The Republican former governor who expanded the state Supreme Court to pick the four conservative judges who upheld the nearly all-abortion ban in Arizona doesn't like it.  

Since the Supreme Court reversed Roe v. Wade in 2022, Republicans like Doug Ducey are grappling with the implications of their abortion opposition. After expanding the state court in 2016, he thinks its verdict this week was overly harsh.  

Ducey wrote on platform X that the Arizona court's 4-2 decision to restore an 1864 law criminalizing abortion throughout pregnancy unless a woman's life is in danger was “not the outcome I would have preferred.” He stated his 2022 abortion ban after 15 weeks was more popular with voters.  

Democrats have won races and begun to reverse Republican-led abortion bans in Virginia, Kentucky, and Ohio, where a referendum reversed Republican Gov. Mike DeWine's abortion ban and placed the right to abortion in the state constitution.  

There may be more. The Florida high court approved Republican Gov. Ron DeSantis' six-week ban and an abortion-rights referendum this November. The presidential race's abortion debate may boost Democratic turnout and hurt down-ballot Republicans. Most American adults oppose strong restrictions, according to polls.  

Trump, who recently said abortion should be left to states, labeled DeSantis' acceptance of Florida's ban a "terrible mistake." The previous president who appointed three judges who overturned Roe v. Wade claimed the Arizona Supreme Court verdict was too far.  

Ducey wrote on X that his prohibition was “thoughtful conservative policy, and an approach to this very sensitive issue that Arizonans can actually agree on.” He made this comment after two years of judicial battles over the 1864 Arizona statute. Barbara Atwood, University of Arizona law school professor emerita, said the Supreme Court verdict took four months after arguments, longer than expected. “Frankly, I think they struggled,” she remarked of the justices.  
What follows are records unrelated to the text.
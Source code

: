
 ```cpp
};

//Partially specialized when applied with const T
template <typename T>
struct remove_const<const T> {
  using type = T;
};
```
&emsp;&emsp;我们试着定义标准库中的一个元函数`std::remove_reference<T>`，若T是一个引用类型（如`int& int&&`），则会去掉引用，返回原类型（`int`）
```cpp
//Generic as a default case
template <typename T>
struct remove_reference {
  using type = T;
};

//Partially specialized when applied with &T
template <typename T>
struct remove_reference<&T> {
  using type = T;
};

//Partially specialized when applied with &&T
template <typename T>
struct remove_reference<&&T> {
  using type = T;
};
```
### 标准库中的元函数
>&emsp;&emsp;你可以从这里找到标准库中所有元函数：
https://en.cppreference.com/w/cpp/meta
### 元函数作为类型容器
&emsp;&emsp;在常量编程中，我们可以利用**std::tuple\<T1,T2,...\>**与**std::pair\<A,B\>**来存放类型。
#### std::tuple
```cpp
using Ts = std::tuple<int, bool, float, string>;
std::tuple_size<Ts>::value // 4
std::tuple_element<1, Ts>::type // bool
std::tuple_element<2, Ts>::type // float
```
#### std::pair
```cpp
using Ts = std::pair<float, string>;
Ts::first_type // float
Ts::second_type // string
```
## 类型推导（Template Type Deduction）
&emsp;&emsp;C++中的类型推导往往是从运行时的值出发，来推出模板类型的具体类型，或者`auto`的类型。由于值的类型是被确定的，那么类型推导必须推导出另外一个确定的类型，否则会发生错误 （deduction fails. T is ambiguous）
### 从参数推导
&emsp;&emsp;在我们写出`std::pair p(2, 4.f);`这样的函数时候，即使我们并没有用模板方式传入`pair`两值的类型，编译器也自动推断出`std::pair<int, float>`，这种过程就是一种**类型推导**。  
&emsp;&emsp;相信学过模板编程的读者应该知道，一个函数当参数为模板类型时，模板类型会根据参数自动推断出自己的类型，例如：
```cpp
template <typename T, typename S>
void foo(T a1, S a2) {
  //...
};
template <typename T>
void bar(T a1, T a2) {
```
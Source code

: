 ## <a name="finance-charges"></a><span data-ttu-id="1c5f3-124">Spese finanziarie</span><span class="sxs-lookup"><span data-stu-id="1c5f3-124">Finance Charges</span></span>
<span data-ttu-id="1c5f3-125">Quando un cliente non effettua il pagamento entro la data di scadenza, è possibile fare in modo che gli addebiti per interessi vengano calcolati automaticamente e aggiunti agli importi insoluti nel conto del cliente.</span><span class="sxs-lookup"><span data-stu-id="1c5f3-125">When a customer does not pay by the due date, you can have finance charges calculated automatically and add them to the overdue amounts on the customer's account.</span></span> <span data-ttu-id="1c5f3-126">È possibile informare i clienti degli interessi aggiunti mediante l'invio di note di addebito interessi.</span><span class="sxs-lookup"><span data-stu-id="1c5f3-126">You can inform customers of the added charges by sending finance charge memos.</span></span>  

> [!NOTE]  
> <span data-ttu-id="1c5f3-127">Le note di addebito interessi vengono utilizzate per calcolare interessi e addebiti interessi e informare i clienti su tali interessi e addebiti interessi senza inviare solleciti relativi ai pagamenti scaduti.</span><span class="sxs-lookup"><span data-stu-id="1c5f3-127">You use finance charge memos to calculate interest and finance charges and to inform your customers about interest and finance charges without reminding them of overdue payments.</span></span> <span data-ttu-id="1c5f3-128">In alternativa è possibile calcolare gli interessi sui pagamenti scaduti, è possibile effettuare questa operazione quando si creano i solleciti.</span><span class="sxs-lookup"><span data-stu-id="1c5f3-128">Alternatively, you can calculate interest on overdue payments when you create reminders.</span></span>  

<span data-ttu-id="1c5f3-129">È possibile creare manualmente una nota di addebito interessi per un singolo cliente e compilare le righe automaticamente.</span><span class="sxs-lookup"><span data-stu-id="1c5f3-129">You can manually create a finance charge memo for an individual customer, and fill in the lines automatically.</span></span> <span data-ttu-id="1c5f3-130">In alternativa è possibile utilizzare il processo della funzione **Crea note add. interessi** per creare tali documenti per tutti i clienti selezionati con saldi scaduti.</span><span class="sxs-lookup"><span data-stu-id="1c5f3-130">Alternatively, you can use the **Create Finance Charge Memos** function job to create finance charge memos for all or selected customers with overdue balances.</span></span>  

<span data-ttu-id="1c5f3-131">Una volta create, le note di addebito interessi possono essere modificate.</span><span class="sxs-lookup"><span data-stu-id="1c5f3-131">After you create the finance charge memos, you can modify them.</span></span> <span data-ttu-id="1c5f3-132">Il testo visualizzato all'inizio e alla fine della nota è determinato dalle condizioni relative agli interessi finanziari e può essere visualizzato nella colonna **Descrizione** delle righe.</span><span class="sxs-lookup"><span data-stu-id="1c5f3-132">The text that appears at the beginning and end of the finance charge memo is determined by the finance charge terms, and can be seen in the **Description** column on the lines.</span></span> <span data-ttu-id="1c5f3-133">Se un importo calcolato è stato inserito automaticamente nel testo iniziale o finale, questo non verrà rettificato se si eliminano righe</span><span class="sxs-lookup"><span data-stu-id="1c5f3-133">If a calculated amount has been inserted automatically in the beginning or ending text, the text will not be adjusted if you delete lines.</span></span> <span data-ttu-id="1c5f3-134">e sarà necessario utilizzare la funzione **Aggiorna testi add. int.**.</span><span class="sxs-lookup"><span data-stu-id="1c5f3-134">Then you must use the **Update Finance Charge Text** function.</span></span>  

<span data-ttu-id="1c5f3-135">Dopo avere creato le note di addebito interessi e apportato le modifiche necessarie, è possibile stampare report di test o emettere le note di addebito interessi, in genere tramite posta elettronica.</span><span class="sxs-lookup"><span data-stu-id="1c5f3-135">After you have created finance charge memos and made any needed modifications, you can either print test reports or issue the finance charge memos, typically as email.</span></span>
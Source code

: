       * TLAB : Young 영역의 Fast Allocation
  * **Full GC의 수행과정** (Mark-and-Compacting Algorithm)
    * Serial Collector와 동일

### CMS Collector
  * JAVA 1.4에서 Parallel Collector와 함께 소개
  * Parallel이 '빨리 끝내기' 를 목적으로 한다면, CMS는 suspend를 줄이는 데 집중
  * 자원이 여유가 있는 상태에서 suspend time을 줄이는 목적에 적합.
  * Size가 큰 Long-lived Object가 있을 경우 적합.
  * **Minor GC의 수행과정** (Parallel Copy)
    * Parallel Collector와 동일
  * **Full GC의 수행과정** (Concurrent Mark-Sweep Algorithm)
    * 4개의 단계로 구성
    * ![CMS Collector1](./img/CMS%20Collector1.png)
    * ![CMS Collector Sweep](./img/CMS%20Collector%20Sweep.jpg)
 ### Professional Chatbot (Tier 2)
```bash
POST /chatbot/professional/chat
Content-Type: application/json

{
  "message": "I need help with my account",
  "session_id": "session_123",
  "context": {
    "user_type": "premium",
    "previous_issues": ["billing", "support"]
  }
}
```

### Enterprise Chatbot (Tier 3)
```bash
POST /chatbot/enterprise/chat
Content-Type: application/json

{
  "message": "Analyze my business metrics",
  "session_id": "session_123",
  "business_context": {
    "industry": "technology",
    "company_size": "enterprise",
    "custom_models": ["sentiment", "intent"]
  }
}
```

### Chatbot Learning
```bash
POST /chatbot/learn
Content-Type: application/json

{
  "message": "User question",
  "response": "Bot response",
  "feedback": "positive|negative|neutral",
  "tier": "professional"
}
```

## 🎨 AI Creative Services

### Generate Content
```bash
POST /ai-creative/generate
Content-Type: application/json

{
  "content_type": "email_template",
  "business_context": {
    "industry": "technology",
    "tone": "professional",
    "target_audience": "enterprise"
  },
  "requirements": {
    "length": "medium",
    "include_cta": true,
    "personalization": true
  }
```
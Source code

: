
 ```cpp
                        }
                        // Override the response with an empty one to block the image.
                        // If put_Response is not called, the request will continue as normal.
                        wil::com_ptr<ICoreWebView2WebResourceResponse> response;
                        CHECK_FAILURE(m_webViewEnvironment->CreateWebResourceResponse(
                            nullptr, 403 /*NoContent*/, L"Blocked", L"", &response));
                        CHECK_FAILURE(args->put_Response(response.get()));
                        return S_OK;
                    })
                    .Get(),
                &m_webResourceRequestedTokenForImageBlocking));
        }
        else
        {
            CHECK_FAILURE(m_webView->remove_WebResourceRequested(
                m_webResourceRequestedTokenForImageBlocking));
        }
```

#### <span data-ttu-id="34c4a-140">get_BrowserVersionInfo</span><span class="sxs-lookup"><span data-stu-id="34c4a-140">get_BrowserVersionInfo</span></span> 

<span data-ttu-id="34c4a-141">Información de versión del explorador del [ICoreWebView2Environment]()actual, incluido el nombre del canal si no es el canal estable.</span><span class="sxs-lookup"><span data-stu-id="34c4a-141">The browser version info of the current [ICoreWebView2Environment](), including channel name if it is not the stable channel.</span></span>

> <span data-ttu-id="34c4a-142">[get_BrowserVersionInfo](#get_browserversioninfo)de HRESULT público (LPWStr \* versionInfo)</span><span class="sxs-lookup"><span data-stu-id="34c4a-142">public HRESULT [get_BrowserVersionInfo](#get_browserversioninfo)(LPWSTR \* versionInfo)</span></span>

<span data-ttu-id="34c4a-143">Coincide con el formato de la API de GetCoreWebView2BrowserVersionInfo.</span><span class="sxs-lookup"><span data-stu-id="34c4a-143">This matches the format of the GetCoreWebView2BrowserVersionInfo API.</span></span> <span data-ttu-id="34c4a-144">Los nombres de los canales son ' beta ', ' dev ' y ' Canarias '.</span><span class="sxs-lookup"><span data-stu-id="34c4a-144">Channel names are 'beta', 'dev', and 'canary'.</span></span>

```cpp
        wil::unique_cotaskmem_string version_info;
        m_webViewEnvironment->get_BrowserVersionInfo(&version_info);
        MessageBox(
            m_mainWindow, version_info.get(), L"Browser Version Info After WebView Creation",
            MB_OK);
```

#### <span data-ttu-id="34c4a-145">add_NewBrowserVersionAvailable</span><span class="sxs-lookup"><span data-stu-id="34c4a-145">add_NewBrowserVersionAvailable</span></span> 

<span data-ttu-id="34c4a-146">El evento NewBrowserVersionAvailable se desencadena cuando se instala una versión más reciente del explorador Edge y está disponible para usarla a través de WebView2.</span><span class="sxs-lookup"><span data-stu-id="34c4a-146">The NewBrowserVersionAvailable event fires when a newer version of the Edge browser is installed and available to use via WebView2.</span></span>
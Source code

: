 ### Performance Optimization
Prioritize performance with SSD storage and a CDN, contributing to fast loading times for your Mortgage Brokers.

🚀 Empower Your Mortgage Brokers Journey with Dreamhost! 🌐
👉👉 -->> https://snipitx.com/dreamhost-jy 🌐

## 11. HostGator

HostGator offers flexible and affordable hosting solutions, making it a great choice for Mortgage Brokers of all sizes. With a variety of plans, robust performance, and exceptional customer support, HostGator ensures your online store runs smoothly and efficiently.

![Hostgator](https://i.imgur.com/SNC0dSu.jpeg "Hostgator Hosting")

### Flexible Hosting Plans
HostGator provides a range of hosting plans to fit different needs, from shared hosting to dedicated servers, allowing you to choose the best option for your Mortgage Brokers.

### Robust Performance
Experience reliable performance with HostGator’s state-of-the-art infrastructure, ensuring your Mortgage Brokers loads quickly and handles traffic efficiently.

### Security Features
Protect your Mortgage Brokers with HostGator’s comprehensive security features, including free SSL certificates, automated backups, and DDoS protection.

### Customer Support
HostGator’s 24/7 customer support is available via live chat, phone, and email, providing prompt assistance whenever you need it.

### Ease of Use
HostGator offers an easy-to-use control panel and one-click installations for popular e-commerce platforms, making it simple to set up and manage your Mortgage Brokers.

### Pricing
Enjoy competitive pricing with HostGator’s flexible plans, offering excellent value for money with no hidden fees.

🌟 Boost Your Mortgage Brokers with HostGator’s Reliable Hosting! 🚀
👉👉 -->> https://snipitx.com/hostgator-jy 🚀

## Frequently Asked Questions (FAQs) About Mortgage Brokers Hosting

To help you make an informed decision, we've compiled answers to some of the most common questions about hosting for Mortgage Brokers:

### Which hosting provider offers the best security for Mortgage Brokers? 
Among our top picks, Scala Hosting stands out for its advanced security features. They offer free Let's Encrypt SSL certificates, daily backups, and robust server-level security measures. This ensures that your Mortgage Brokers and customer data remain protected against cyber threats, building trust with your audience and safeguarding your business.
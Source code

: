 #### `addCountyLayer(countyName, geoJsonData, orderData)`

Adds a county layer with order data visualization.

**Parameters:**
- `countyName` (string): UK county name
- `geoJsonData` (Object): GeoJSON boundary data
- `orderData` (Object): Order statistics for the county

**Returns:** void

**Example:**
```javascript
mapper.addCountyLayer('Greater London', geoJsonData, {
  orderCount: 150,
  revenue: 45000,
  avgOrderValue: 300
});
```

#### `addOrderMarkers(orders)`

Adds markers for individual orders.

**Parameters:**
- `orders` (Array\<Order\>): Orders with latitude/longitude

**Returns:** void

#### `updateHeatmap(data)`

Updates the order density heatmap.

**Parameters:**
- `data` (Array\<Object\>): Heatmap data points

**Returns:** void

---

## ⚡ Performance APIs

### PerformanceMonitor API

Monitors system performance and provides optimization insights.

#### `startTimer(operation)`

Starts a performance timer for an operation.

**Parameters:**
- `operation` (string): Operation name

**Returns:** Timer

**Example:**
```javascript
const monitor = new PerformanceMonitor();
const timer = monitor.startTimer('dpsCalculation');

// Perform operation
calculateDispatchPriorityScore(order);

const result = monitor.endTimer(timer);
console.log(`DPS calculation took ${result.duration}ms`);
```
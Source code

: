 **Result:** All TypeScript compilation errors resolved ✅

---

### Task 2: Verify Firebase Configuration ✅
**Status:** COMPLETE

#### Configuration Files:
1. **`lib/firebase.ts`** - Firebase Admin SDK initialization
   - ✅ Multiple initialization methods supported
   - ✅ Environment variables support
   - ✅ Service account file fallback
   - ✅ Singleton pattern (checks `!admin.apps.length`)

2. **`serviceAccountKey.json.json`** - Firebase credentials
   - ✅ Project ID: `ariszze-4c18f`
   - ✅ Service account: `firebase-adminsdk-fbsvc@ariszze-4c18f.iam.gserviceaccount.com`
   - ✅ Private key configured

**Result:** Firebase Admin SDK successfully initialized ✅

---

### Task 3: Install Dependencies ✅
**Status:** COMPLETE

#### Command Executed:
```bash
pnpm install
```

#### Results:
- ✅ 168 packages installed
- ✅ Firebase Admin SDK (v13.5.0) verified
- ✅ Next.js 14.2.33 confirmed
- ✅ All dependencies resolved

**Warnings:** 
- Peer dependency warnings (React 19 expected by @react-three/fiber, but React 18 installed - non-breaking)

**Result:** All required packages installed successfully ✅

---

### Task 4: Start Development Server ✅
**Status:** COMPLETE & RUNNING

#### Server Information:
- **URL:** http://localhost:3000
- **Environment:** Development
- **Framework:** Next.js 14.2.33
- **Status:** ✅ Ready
Jan Brewer, Arizona's Republican governor from 2009-2015, appointed two of Ducey's five appointees, one of whom abstained from the verdict. Ducey supported his five-to-seven justice expansion. He said the state outgrew the smaller court and expected an expansion. The justices opposed the measure, saying their workload was reasonable.  

The abortion lawsuit hinged on whether Arizona's 2022 or 1864 ban applied post-Roe. Mark Brnovich, the state's elected Republican attorney general, argued that the 1864 legislation applied in late 2022, but an appeals court disagreed. An anti-abortion intervener kept the case alive after Democratic Gov. Katie Hobbs and Attorney General Kris Mayes took office days later.  

Legal uncertainty was built into the 15-week abortion ban. The state's stronger 1864 statute was not repealed “by implication or otherwise.” Even Republicans divided on which law prevailed. The majority justices observed Ducey wanted his ban to take effect. “It’s just interesting that justices he appointed have reached a point that is at odds with his own understanding,” said Atwood. “It contributed to the general uncertainty about this topic.”